Genau diese Tendenz zeichnet sich in besonderer Weise auch im Bereich des Staatsschutzes ab. Wie auch Krasmann betont, werden hier am Ende „nicht bestimmte Personen […] gesucht, sondern Typen“ (Krasmann, 2006:240). Ermöglicht und verstärkt wird diese Entwicklung durch die Rechtsauffassung selbst, die den Verfahren zugrunde liegt: Während Jurist:innen wie Zöller betonen, dass es in Deutschland „keinen Sonderstrafrahmen für Terroristen [gibt]“ (Zöller, 2014:403), gelten die sog. Vereinigungsdelikte der §§ 129a + b StGB „als Paradebeispiel für Strafnormen, die abstrakt gefährliche Verhaltensweisen im Vorfeld von organisierter und terroristisch motivierter Kriminalität unter Strafe stellen“ (ebd.:406). Pönalisiert werden bestimmte Mitwirkungshandlungen in Bezug auf kriminelle sowie terroristische Vereinigungen – im Inland und im Ausland. Wie Zöller dabei hervorhebt, würden die jeweiligen Individuen in diesem Kontext allerdings nicht bestraft, weil sie als Teil einer Gruppierung Straftaten tatsächlich begangen hätten, sondern kriminalisiert werden stattdessen Verhaltensweisen „wie die Gründung, die mitgliedschaftliche Beteiligung, die Unterstützung und das Werben um Mitglieder und Unterstützer für eine Vereinigung, deren Tätigkeit auf die Begehung von Straftaten gerichtet ist. Ob diese Gruppierung bislang überhaupt schon Straftaten begangen hat oder jemals begehen wird, spielt dabei keine Rolle“ (ebd.).

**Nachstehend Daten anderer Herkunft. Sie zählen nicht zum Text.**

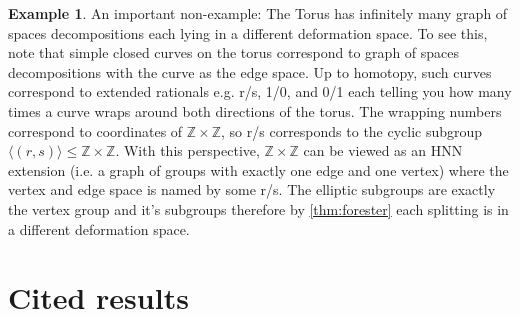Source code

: \documentclass[12pt,parskip=full]{report}
\theoremstyle{plain}
\theoremstyle{definition}
\newtheorem{exa}[thm]{Example}
\begin{document}
\begin{exa}

An important non-example: The Torus has infinitely many graph of spaces decompositions each lying in a different deformation space. To see this, note that simple closed curves on the torus correspond to graph of spaces decompositions with the curve as the edge space. Up to homotopy, such curves correspond to extended rationals e.g. r/s, 1/0, and 0/1 each telling you how many times a curve wraps around both directions of the torus. The wrapping numbers correspond to coordinates of \(\mathbb{Z}\times \mathbb{Z}\), so r/s corresponds to the cyclic subgroup \(\langle (r,s)\rangle\leq \mathbb{Z}\times \mathbb{Z}\). With this perspective, \(\mathbb{Z}\times \mathbb{Z}\) can be viewed as an HNN extension (i.e. a graph of groups with exactly one edge and one vertex) where the vertex and edge space is named by some r/s. The elliptic subgroups are exactly the vertex group and it's subgroups therefore by  \ref{thm:forester} each splitting is in a different deformation space.











\end{exa}


\section{Cited results}
\end{document}
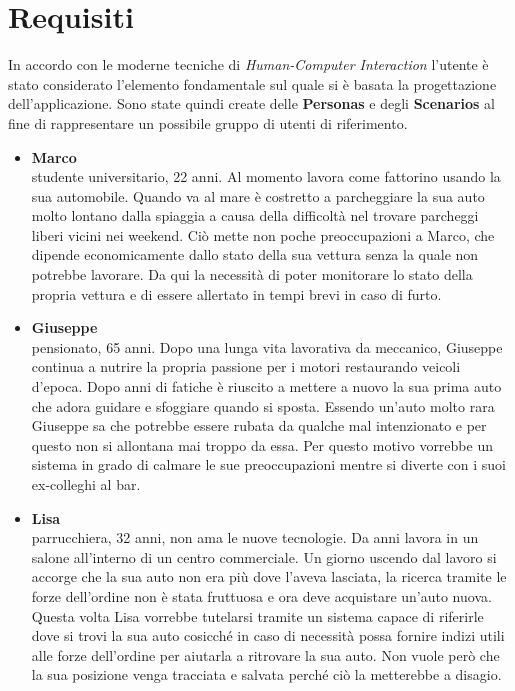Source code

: \documentclass{report}
\begin{document}
\section{Requisiti}
In accordo con le moderne tecniche di \textit{Human-Computer Interaction} l'utente è stato considerato l'elemento fondamentale sul quale si è basata la progettazione dell'applicazione. Sono state quindi create delle \textbf{Personas} e degli \textbf{Scenarios} al fine di rappresentare un possibile gruppo di utenti di riferimento.
\begin{itemize}
    \item \textbf{Marco}\\studente universitario, 22 anni. Al momento lavora come fattorino usando la sua automobile. Quando va al mare è costretto a parcheggiare la sua auto molto lontano dalla spiaggia a causa della difficoltà nel trovare parcheggi liberi vicini nei weekend. Ciò mette non poche preoccupazioni a Marco, che dipende economicamente dallo stato della sua vettura senza la quale non potrebbe lavorare. Da qui la necessità di poter monitorare lo stato della propria vettura e di essere allertato in tempi brevi in caso di furto.

    \item \textbf{Giuseppe}\\pensionato, 65 anni. Dopo una lunga vita lavorativa da meccanico, Giuseppe continua a nutrire la propria passione per i motori restaurando veicoli d'epoca. Dopo anni di fatiche è riuscito a mettere a nuovo la sua prima auto che adora guidare e sfoggiare quando si sposta. Essendo un'auto molto rara Giuseppe sa che potrebbe essere rubata da qualche mal intenzionato e per questo non si allontana mai troppo da essa. Per questo motivo vorrebbe un sistema in grado di calmare le sue preoccupazioni mentre si diverte con i suoi ex-colleghi al bar.

    \item \textbf{Lisa}\\parrucchiera, 32 anni, non ama le nuove tecnologie. Da anni lavora in un salone all'interno di un centro commerciale. Un giorno uscendo dal lavoro si accorge che la sua auto non era più dove l'aveva lasciata, la ricerca tramite le forze dell'ordine non è stata fruttuosa e ora deve acquistare un'auto nuova. Questa volta Lisa vorrebbe tutelarsi tramite un sistema capace di riferirle dove si trovi la sua auto cosicché in caso di necessità possa fornire indizi utili alle forze dell'ordine per aiutarla a ritrovare la sua auto. Non vuole però che la sua posizione venga tracciata e salvata perché ciò la metterebbe a disagio.
\end{itemize}
\end{document}
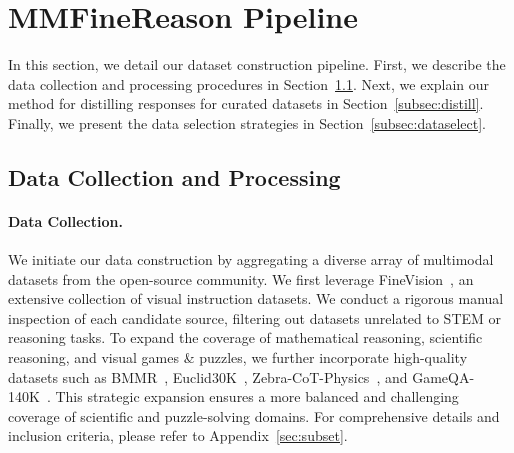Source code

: \section{MMFineReason Pipeline}
In this section, we detail our dataset construction pipeline. First, we describe the data collection and processing procedures in Section~\ref{subsec:datacollect}. Next, we explain our method for distilling responses for curated datasets in Section~\ref{subsec:distill}. Finally, we present the data selection strategies in Section~\ref{subsec:dataselect}.

\subsection{Data Collection and Processing}\label{subsec:datacollect}
\paragraph{Data Collection.}

We initiate our data construction by aggregating a diverse array of multimodal datasets from the open-source community. We first leverage FineVision~\cite{finevision}, an extensive collection of visual instruction datasets. We conduct a rigorous manual inspection of each candidate source, filtering out datasets unrelated to STEM or reasoning tasks. To expand the coverage of mathematical reasoning, scientific reasoning, and visual games \& puzzles, we further incorporate high-quality datasets such as BMMR~\cite{bmmr}, Euclid30K~\cite{euclid}, Zebra-CoT-Physics~\cite{zebracot}, and GameQA-140K~\cite{gameqa}. This strategic expansion ensures a more balanced and challenging coverage of scientific and puzzle-solving domains. For comprehensive details and inclusion criteria, please refer to Appendix~\ref{sec:subset}.


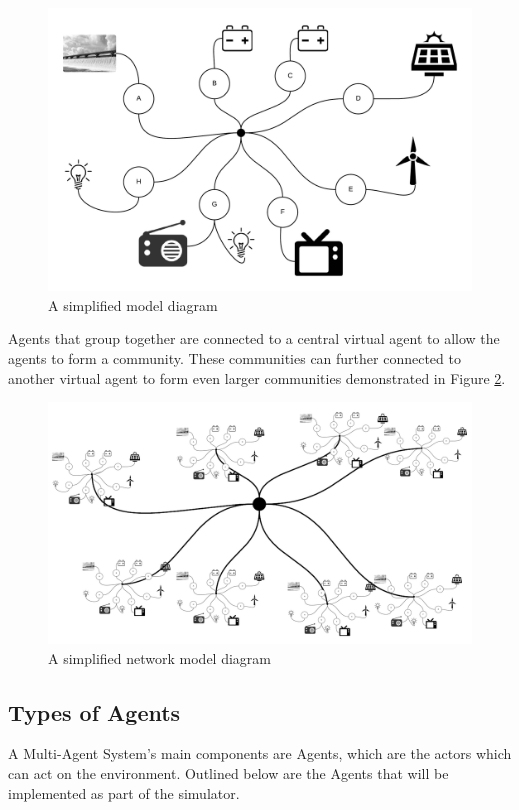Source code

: \clearpage
\begin{figure}[h!]
	\centering
	\includegraphics[scale=0.8]{Images/Model.png}
	\caption{A simplified model diagram}
	\label{fig:SimpleModel}
\end{figure}

Agents that group together are connected to a central virtual agent to allow the agents to form a community. These communities can further connected to another virtual agent to form even larger communities demonstrated in Figure \ref{fig:SimpleModel2}. 

\begin{figure}[h!]
	\centering
	\includegraphics[scale = 0.9]{Images/Model2.png}
	\caption{A simplified network model diagram}
	\label{fig:SimpleModel2}
\end{figure}

\subsection*{Types of Agents}
A Multi-Agent System's main components are Agents, which are the actors which can act on the environment. Outlined below are the Agents that will be implemented as part of the simulator.
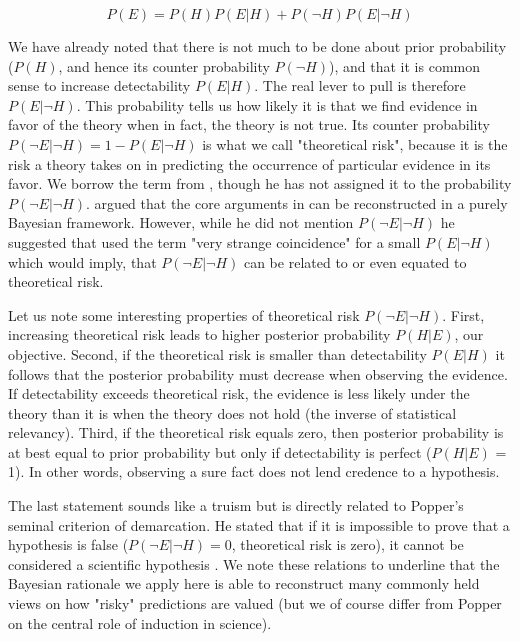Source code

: \documentclass[jou,a4paper]{apa7}
\begin{document}
\begin{equation}
P(E) = P(H)P(E|H) + P(\neg{}H)P(E|\neg{}H) \label{eq:total-expectedness}
\end{equation}

We have already noted that there is not much to be done about prior probability ($P(H)$, and hence its counter probability $P(\neg{}H)$), and that it is common sense to increase detectability $P(E|H)$.
The real lever to pull is therefore $P(E|\neg{}H)$.
This probability tells us how likely it is that we find evidence in favor of the theory when in fact, the theory is not true.
Its counter probability $P(\neg{}E|\neg{}H)= 1 - P(E|\neg{}H)$ is what we call "theoretical risk", because it is the risk a theory takes on in predicting the occurrence of particular evidence in its favor.
We borrow the term from \textcite{meehlTheoreticalRisksTabular1978}, though he has not assigned it to the probability $P(\neg{}E|\neg{}H)$.
\textcite{kuklaClinicalStatisticalTheory1990} argued that the core arguments in \textcite{meehlAppraisingAmendingTheories1990} can be reconstructed in a purely Bayesian framework.
However, while he did not mention $P(\neg{}E|\neg{}H)$ he suggested that \textcite{meehlTheoreticalRisksTabular1978} used the term "very strange coincidence" for a small $P(E|\neg{}H)$ which would imply, that $P(\neg{}E|\neg{}H)$ can be related to or even equated to theoretical risk.\par
Let us note some interesting properties of theoretical risk $P(\neg{}E|\neg{}H)$.
First, increasing theoretical risk leads to higher posterior probability $P(H|E)$, our objective.
Second, if the theoretical risk is smaller than detectability $P(E|H)$ it follows that the posterior probability must decrease when observing the evidence.
If detectability exceeds theoretical risk, the evidence is less likely under the theory than it is when the theory does not hold (the inverse of statistical relevancy).
Third, if the theoretical risk equals zero, then posterior probability is at best equal to prior probability but only if detectability is perfect ($P(H|E)$ = 1).
In other words, observing a sure fact does not lend credence to a hypothesis.\par
The last statement sounds like a truism but is directly related to Popper's seminal criterion of demarcation.
He stated that if it is impossible to prove that a hypothesis is false ($P(\neg{}E|\neg{}H) = 0$, theoretical risk is zero), it cannot be considered a scientific hypothesis \parencite[][, p.18]{popperLogicScientificDiscovery2002}.
We note these relations to underline that the Bayesian rationale we apply here is able to reconstruct many commonly held views on how "risky" predictions are valued (but we of course differ from Popper on the central role of induction in science).\par
\end{document}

Relevant für die strafrechtliche Verfolgung und somit für die entsprechende (Sicherungs-)Verwahrung ist somit nicht ausschließlich die Tat selbst, sondern vielmehr eine Gemengelage aus behördlich abgeleitetem Bedrohungspotenzial und konstatiertem Handlungsbedarf. Dies geschieht spätestens seit der Ausweitung dieser Verfahren um Taten syrischer Staatsbürger:innen nicht unter ‚objektiven‘, sondern vor allem dezidiert geschlechtsbasierten sowie rassifizierten Vorzeichen: Während von der Vielzahl der aus Deutschland nach Syrien Ausgereisten rund 25 % weiblich und die meisten von ihnen deutsche Staatsangehörige sind (vgl. BT-Drucksache 19/20201, 2020:2), erschienen nur die wenigsten trotz eigener, teils längerfristiger und ebenso relevanter Beteiligungshandlungen als Angeklagte, sondern lediglich als Zeug:innen in den entsprechenden Staatsschutzverfahren. So sind von den bislang mehr als 2461 laufenden Strafverfahren im Kontext des syrischen Bürgerkrieges mehr als 2275 Verfahren gegen Personen mit einer anderen als der ausschließlich deutschen Staatbürger:innenschaft gerichtet, von denen sich lediglich 67 Verfahren auf weibliche Beschuldigte beziehen (vgl. ebd.; BT-Drucksache 19/6684, 2018:4 f.). Mit Blick auf diese Zahlen lässt sich konstatieren: Staatsgefährdender Terrorismus islamistischer Lesart ist aus Sicht von Strafverfolgungsbehörden vor allem ein ‚männliches‘ und ‚von außen‘ importiertes Phänomen, wobei die damit zusammenhängende Ermittlungsarbeit vorwiegend rassifizierten und geschlechtsbezogenen Logiken zu folgen scheint (vgl. auch: Klosterkamp, 2020:6).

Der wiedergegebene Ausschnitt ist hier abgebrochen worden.